»»

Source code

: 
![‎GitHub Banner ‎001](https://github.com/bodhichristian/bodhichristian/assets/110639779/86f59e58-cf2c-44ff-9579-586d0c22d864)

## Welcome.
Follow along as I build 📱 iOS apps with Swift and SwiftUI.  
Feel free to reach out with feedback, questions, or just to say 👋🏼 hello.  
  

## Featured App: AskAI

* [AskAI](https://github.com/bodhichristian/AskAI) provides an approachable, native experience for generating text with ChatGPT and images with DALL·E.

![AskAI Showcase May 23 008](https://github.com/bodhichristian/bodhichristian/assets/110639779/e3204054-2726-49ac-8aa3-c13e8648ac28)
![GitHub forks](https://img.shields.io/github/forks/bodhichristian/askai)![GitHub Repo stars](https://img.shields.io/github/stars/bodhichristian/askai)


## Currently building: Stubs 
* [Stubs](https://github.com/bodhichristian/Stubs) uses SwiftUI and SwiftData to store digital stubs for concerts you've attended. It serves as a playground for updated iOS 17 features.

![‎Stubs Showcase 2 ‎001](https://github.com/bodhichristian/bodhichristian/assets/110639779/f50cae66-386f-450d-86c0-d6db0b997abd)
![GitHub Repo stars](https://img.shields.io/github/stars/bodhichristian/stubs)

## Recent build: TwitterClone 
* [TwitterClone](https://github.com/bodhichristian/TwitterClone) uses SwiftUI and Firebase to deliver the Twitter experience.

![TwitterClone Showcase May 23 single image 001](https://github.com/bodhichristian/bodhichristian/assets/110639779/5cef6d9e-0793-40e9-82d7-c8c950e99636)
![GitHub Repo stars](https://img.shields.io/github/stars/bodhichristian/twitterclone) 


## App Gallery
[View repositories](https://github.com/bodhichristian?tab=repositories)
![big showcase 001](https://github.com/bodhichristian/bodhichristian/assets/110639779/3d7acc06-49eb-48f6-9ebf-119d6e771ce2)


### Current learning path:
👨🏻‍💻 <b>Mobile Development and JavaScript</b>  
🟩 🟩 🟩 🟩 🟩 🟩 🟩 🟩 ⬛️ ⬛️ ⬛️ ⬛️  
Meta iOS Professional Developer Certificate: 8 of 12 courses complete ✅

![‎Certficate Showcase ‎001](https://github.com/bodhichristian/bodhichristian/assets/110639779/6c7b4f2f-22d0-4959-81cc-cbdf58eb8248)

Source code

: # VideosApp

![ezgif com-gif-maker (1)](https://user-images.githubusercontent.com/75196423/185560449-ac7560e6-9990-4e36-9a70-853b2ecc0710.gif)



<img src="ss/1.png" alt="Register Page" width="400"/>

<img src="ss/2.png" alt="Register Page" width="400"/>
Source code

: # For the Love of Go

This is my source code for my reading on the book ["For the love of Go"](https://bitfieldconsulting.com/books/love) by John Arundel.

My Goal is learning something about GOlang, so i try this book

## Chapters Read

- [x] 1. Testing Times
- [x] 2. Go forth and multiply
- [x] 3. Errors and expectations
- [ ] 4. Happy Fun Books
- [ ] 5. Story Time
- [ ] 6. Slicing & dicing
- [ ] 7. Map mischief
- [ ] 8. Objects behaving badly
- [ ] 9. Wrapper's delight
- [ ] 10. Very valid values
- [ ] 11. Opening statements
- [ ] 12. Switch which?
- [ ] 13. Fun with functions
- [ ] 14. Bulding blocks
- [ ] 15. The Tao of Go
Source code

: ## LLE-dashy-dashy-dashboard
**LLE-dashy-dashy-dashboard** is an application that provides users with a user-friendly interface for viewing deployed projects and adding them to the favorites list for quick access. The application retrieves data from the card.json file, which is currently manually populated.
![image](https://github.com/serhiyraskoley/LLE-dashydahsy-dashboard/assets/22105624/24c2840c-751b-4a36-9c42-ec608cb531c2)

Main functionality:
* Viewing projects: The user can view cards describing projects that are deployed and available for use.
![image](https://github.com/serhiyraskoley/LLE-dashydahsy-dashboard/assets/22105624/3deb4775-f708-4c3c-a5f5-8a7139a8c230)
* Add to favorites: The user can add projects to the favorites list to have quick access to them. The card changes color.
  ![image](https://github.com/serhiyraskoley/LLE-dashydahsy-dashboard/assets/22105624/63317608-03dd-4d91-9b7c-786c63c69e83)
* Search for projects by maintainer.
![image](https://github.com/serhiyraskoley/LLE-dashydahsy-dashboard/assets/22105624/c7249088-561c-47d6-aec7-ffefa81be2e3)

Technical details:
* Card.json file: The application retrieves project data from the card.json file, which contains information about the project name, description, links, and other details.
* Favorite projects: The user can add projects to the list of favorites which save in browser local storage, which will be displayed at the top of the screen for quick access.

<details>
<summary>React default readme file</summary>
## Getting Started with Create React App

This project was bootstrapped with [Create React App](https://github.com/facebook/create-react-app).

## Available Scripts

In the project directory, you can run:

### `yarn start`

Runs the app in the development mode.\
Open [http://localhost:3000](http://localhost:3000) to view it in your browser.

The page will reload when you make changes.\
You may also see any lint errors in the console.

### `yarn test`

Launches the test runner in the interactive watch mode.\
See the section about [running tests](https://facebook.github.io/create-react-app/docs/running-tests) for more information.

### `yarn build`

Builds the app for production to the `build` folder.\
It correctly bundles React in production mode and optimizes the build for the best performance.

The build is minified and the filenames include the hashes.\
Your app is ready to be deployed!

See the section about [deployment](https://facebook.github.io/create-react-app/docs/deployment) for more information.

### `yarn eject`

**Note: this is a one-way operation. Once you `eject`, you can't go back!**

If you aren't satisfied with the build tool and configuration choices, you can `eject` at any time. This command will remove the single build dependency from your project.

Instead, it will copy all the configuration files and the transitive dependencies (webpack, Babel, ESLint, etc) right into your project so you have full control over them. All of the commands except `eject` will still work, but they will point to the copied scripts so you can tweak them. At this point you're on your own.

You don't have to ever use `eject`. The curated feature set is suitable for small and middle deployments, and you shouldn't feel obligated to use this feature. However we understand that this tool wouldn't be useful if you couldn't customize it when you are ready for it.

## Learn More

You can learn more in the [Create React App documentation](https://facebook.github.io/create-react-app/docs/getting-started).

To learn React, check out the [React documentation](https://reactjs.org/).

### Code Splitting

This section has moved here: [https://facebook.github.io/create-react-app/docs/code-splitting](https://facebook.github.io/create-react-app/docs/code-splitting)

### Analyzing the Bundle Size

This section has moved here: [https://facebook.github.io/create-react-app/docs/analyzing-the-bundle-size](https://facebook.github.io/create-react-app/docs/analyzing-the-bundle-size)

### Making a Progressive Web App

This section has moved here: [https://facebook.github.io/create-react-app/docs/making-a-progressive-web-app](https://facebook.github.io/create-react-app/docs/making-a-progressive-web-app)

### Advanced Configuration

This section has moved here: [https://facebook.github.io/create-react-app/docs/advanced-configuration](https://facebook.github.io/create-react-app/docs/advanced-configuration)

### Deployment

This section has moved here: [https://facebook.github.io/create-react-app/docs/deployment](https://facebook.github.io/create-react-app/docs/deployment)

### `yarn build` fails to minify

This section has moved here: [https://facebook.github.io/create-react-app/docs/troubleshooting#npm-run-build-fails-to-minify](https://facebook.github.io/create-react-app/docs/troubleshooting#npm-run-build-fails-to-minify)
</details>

««

Retype every line of the material exactly as given.

Source code

: 
![‎GitHub Banner ‎001](https://github.com/bodhichristian/bodhichristian/assets/110639779/86f59e58-cf2c-44ff-9579-586d0c22d864)

## Welcome.
Follow along as I build 📱 iOS apps with Swift and SwiftUI.  
Feel free to reach out with feedback, questions, or just to say 👋🏼 hello.  
  

## Featured App: AskAI

* [AskAI](https://github.com/bodhichristian/AskAI) provides an approachable, native experience for generating text with ChatGPT and images with DALL·E.

![AskAI Showcase May 23 008](https://github.com/bodhichristian/bodhichristian/assets/110639779/e3204054-2726-49ac-8aa3-c13e8648ac28)
![GitHub forks](https://img.shields.io/github/forks/bodhichristian/askai)![GitHub Repo stars](https://img.shields.io/github/stars/bodhichristian/askai)


## Currently building: Stubs 
* [Stubs](https://github.com/bodhichristian/Stubs) uses SwiftUI and SwiftData to store digital stubs for concerts you've attended. It serves as a playground for updated iOS 17 features.

![‎Stubs Showcase 2 ‎001](https://github.com/bodhichristian/bodhichristian/assets/110639779/f50cae66-386f-450d-86c0-d6db0b997abd)
![GitHub Repo stars](https://img.shields.io/github/stars/bodhichristian/stubs)

## Recent build: TwitterClone 
* [TwitterClone](https://github.com/bodhichristian/TwitterClone) uses SwiftUI and Firebase to deliver the Twitter experience.

![TwitterClone Showcase May 23 single image 001](https://github.com/bodhichristian/bodhichristian/assets/110639779/5cef6d9e-0793-40e9-82d7-c8c950e99636)
![GitHub Repo stars](https://img.shields.io/github/stars/bodhichristian/twitterclone) 


## App Gallery
[View repositories](https://github.com/bodhichristian?tab=repositories)
![big showcase 001](https://github.com/bodhichristian/bodhichristian/assets/110639779/3d7acc06-49eb-48f6-9ebf-119d6e771ce2)


### Current learning path:
👨🏻‍💻 <b>Mobile Development and JavaScript</b>  
🟩 🟩 🟩 🟩 🟩 🟩 🟩 🟩 ⬛️ ⬛️ ⬛️ ⬛️  
Meta iOS Professional Developer Certificate: 8 of 12 courses complete ✅

![‎Certficate Showcase ‎001](https://github.com/bodhichristian/bodhichristian/assets/110639779/6c7b4f2f-22d0-4959-81cc-cbdf58eb8248)

Source code

: # VideosApp

![ezgif com-gif-maker (1)](https://user-images.githubusercontent.com/75196423/185560449-ac7560e6-9990-4e36-9a70-853b2ecc0710.gif)



<img src="ss/1.png" alt="Register Page" width="400"/>

<img src="ss/2.png" alt="Register Page" width="400"/>
Source code

: # For the Love of Go

This is my source code for my reading on the book ["For the love of Go"](https://bitfieldconsulting.com/books/love) by John Arundel.

My Goal is learning something about GOlang, so i try this book

## Chapters Read

- [x] 1. Testing Times
- [x] 2. Go forth and multiply
- [x] 3. Errors and expectations
- [ ] 4. Happy Fun Books
- [ ] 5. Story Time
- [ ] 6. Slicing & dicing
- [ ] 7. Map mischief
- [ ] 8. Objects behaving badly
- [ ] 9. Wrapper's delight
- [ ] 10. Very valid values
- [ ] 11. Opening statements
- [ ] 12. Switch which?
- [ ] 13. Fun with functions
- [ ] 14. Bulding blocks
- [ ] 15. The Tao of Go
Source code

: ## LLE-dashy-dashy-dashboard
**LLE-dashy-dashy-dashboard** is an application that provides users with a user-friendly interface for viewing deployed projects and adding them to the favorites list for quick access. The application retrieves data from the card.json file, which is currently manually populated.
![image](https://github.com/serhiyraskoley/LLE-dashydahsy-dashboard/assets/22105624/24c2840c-751b-4a36-9c42-ec608cb531c2)

Main functionality:
* Viewing projects: The user can view cards describing projects that are deployed and available for use.
![image](https://github.com/serhiyraskoley/LLE-dashydahsy-dashboard/assets/22105624/3deb4775-f708-4c3c-a5f5-8a7139a8c230)
* Add to favorites: The user can add projects to the favorites list to have quick access to them. The card changes color.
  ![image](https://github.com/serhiyraskoley/LLE-dashydahsy-dashboard/assets/22105624/63317608-03dd-4d91-9b7c-786c63c69e83)
* Search for projects by maintainer.
![image](https://github.com/serhiyraskoley/LLE-dashydahsy-dashboard/assets/22105624/c7249088-561c-47d6-aec7-ffefa81be2e3)

Technical details:
* Card.json file: The application retrieves project data from the card.json file, which contains information about the project name, description, links, and other details.
* Favorite projects: The user can add projects to the list of favorites which save in browser local storage, which will be displayed at the top of the screen for quick access.

<details>
<summary>React default readme file</summary>
## Getting Started with Create React App

This project was bootstrapped with [Create React App](https://github.com/facebook/create-react-app).

## Available Scripts

In the project directory, you can run:

### `yarn start`

Runs the app in the development mode.\
Open [http://localhost:3000](http://localhost:3000) to view it in your browser.

The page will reload when you make changes.\
You may also see any lint errors in the console.

### `yarn test`

Launches the test runner in the interactive watch mode.\
See the section about [running tests](https://facebook.github.io/create-react-app/docs/running-tests) for more information.

### `yarn build`

Builds the app for production to the `build` folder.\
It correctly bundles React in production mode and optimizes the build for the best performance.

The build is minified and the filenames include the hashes.\
Your app is ready to be deployed!

See the section about [deployment](https://facebook.github.io/create-react-app/docs/deployment) for more information.

### `yarn eject`

**Note: this is a one-way operation. Once you `eject`, you can't go back!**

If you aren't satisfied with the build tool and configuration choices, you can `eject` at any time. This command will remove the single build dependency from your project.

Instead, it will copy all the configuration files and the transitive dependencies (webpack, Babel, ESLint, etc) right into your project so you have full control over them. All of the commands except `eject` will still work, but they will point to the copied scripts so you can tweak them. At this point you're on your own.

You don't have to ever use `eject`. The curated feature set is suitable for small and middle deployments, and you shouldn't feel obligated to use this feature. However we understand that this tool wouldn't be useful if you couldn't customize it when you are ready for it.

## Learn More

You can learn more in the [Create React App documentation](https://facebook.github.io/create-react-app/docs/getting-started).

To learn React, check out the [React documentation](https://reactjs.org/).

### Code Splitting

This section has moved here: [https://facebook.github.io/create-react-app/docs/code-splitting](https://facebook.github.io/create-react-app/docs/code-splitting)

### Analyzing the Bundle Size

This section has moved here: [https://facebook.github.io/create-react-app/docs/analyzing-the-bundle-size](https://facebook.github.io/create-react-app/docs/analyzing-the-bundle-size)

### Making a Progressive Web App

This section has moved here: [https://facebook.github.io/create-react-app/docs/making-a-progressive-web-app](https://facebook.github.io/create-react-app/docs/making-a-progressive-web-app)

### Advanced Configuration

This section has moved here: [https://facebook.github.io/create-react-app/docs/advanced-configuration](https://facebook.github.io/create-react-app/docs/advanced-configuration)

### Deployment

This section has moved here: [https://facebook.github.io/create-react-app/docs/deployment](https://facebook.github.io/create-react-app/docs/deployment)

### `yarn build` fails to minify

This section has moved here: [https://facebook.github.io/create-react-app/docs/troubleshooting#npm-run-build-fails-to-minify](https://facebook.github.io/create-react-app/docs/troubleshooting#npm-run-build-fails-to-minify)
</details>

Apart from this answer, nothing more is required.